RULES OR CLASSES OF CASES.

I. When the adult male is more beautiful or conspicuous than the adult female, the young of both sexes in their first plumage closely resemble the adult female, as with the common fowl and peacock; or, as occasionally occurs, they resemble her much more closely than they do the adult male.

II. When the adult female is more conspicuous than the adult male, as sometimes though rarely occurs, the young of both sexes in their first plumage resemble the adult male.

III. When the adult male resembles the adult female, the young of both sexes have a peculiar first plumage of their own, as with the robin.

IV. When the adult male resembles the adult female, the young of both sexes in their first plumage resemble the adults, as with the kingfisher, many parrots, crows, hedge-warblers.

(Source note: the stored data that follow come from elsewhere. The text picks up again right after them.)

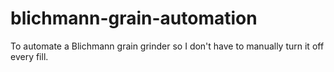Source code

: # blichmann-grain-automation
To automate a Blichmann grain grinder so I don't have to manually turn it off every fill.
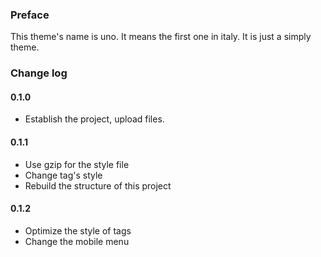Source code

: ### Preface
This theme's name is uno. It means the first one in italy. It is just a simply theme. 

### Change log
#### 0.1.0
- Establish the project, upload files.

#### 0.1.1
- Use gzip for the style file
- Change tag's style
- Rebuild the structure of this project

#### 0.1.2
- Optimize the style of tags
- Change the mobile menu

V. When the adults of both sexes have a distinct winter and summer plumage, whether or not the male differs from the female, the young resemble the adults of both sexes in their winter dress, or much more rarely in their summer dress, or they resemble the females alone. Or the young may have an intermediate character; or again they may differ greatly from the adults in both their seasonal plumages.

VI. In some few cases the young in their first plumage differ from each other according to sex; the young males resembling more or less closely the adult males, and the young females more or less closely the adult females.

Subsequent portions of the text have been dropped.